Quality Tests

Quality tests are SQL queries that validate your data after a pipeline runs. They act as guards: if a test finds problems, it can block the pipeline from merging bad data into production. Think of them as unit tests for your data.

How Quality Tests Work

Every quality test is a SQL query that returns violation rows — rows that break the rule you are testing. The test result is determined by the row count:

0 rows returned = PASS (no violations found)
1+ rows returned = FAIL (violations detected)

Quality tests run after the pipeline writes data to the ephemeral Nessie branch but before the branch is merged to main. This means:

Tests validate the actual data that would be merged
Failed tests prevent bad data from ever reaching the main branch
The data is tested in isolation — other pipelines are not affected

File Location and Naming

Quality tests live in the pipeline’s tests/quality/ directory:

{namespace}/pipelines/{layer}/{pipeline_name}/tests/quality/

Each test is a separate .sql file. The filename becomes the test name in logs and the portal:

ecommerce/pipelines/silver/clean_orders/
├── pipeline.sql
├── config.yaml
└── tests/
    └── quality/
        ├── test_no_null_order_ids.sql
        ├── test_unique_order_ids.sql
        ├── test_valid_status_values.sql
        └── test_positive_amounts.sql

Naming convention: prefix test files with test_ and use descriptive names that explain what the test validates. The name should read as an assertion: test_no_null_order_ids means “there should be no null order IDs.”

Writing Test SQL

A quality test is a SELECT statement that returns rows violating a rule. The simplest way to think about it: select the bad rows.

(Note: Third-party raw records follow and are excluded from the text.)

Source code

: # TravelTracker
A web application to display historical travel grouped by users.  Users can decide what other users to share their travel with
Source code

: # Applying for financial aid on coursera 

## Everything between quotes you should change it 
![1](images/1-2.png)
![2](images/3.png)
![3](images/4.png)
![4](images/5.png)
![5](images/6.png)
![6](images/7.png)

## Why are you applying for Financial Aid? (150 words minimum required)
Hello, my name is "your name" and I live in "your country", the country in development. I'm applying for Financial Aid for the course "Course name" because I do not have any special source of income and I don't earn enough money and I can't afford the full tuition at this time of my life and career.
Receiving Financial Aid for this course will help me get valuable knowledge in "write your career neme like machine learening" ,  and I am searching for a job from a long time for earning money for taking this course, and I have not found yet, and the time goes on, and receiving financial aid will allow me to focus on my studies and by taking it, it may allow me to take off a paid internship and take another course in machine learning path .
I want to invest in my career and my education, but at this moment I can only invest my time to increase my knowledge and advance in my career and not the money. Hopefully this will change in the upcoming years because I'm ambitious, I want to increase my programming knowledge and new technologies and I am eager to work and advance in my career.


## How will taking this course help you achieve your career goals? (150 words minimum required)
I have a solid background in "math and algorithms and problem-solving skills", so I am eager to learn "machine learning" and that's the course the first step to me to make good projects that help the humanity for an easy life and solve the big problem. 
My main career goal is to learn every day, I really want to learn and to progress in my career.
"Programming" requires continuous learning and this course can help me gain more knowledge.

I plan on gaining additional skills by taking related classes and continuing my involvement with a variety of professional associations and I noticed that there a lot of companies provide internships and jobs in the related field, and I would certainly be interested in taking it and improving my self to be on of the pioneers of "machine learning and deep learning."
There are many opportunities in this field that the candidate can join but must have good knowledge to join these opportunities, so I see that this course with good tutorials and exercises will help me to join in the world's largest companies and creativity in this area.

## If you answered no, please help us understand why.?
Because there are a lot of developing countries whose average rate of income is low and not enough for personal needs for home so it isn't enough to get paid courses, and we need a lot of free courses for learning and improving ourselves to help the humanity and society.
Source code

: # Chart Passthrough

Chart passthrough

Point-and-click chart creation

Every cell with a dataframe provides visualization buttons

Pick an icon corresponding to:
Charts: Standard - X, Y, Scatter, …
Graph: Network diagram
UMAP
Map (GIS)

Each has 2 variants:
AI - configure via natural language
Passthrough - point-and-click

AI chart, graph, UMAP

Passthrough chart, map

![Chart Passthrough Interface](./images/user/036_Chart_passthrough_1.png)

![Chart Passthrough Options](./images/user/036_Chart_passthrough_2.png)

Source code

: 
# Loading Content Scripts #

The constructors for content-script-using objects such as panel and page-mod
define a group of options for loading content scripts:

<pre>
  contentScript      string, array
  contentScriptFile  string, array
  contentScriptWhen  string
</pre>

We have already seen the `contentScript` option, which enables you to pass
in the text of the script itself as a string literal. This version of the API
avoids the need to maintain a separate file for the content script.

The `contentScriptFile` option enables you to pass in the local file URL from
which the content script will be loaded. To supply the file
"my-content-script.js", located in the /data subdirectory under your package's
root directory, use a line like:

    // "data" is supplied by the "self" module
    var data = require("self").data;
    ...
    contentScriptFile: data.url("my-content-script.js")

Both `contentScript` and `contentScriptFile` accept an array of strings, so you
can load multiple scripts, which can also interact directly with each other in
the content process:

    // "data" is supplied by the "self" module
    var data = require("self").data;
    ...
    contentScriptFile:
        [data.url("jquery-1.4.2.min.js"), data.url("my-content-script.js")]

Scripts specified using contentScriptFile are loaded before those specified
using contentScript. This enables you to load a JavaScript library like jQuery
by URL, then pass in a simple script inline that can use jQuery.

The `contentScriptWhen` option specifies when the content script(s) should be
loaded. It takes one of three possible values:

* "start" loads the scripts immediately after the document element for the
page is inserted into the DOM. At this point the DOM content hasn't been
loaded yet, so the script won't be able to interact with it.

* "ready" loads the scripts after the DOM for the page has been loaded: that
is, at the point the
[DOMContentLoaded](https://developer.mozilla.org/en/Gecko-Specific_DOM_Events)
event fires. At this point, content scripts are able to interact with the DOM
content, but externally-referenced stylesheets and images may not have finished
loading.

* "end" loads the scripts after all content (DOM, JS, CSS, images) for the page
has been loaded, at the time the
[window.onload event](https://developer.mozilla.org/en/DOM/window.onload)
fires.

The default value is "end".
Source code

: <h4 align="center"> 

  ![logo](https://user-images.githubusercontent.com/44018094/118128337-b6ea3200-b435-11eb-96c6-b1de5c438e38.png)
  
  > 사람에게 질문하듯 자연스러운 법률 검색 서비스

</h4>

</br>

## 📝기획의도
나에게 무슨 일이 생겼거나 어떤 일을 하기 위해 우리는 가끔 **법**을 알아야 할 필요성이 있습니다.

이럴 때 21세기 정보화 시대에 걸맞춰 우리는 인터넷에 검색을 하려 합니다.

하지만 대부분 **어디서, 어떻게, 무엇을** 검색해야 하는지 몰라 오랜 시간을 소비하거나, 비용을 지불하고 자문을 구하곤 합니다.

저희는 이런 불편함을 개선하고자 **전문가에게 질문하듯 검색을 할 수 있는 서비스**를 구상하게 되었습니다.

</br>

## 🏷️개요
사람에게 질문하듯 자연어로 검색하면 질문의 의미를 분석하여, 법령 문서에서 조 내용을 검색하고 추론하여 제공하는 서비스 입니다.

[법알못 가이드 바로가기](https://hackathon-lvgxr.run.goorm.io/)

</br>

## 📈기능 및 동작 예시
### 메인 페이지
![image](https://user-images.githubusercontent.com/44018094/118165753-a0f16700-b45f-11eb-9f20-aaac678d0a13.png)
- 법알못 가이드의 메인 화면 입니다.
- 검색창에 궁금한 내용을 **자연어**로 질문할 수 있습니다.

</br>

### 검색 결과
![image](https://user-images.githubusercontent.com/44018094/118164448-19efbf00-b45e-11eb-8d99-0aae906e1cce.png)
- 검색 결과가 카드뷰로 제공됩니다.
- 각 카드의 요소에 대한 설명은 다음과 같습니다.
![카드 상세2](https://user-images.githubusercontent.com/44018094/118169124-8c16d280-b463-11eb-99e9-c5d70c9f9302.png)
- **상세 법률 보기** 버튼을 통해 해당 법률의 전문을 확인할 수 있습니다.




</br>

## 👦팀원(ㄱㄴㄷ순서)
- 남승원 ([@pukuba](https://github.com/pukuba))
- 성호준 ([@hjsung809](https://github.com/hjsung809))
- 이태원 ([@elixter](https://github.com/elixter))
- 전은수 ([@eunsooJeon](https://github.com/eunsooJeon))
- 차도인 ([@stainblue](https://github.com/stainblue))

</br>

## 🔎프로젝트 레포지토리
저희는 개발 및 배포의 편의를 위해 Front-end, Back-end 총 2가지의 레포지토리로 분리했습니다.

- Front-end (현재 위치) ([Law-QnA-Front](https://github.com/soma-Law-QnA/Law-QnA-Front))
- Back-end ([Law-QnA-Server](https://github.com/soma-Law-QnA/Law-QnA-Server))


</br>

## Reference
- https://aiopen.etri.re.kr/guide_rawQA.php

tests/quality/test_no_null_order_ids.sql

-- @severity: error
-- @description: Order ID must never be null
 
SELECT order_id, customer_id, updated_at
FROM {{ this }}
WHERE order_id IS NULL

{{ this }} refers to the pipeline’s own output table on the ephemeral branch. This is the data that was just written by the pipeline.

If this query returns 0 rows, the test passes. If it returns any rows, those rows are logged as violations and the test fails.

Test Annotations

Quality tests support annotations in the same -- @key: value format as pipelines:

Annotation	Values	Default	Description
`@severity`	`error`, `warn`	`error`	Controls whether failure blocks the merge
`@description`	Free text	(none)	Human-readable description shown in portal and logs
`@tags`	Comma-separated	(none)	Tags for filtering and grouping tests
`@remediation`	Free text	(none)	Instructions for fixing violations when the test fails

Severity Levels

error (default) — Test failure blocks the merge. The ephemeral branch is deleted and the run fails. Bad data never reaches production.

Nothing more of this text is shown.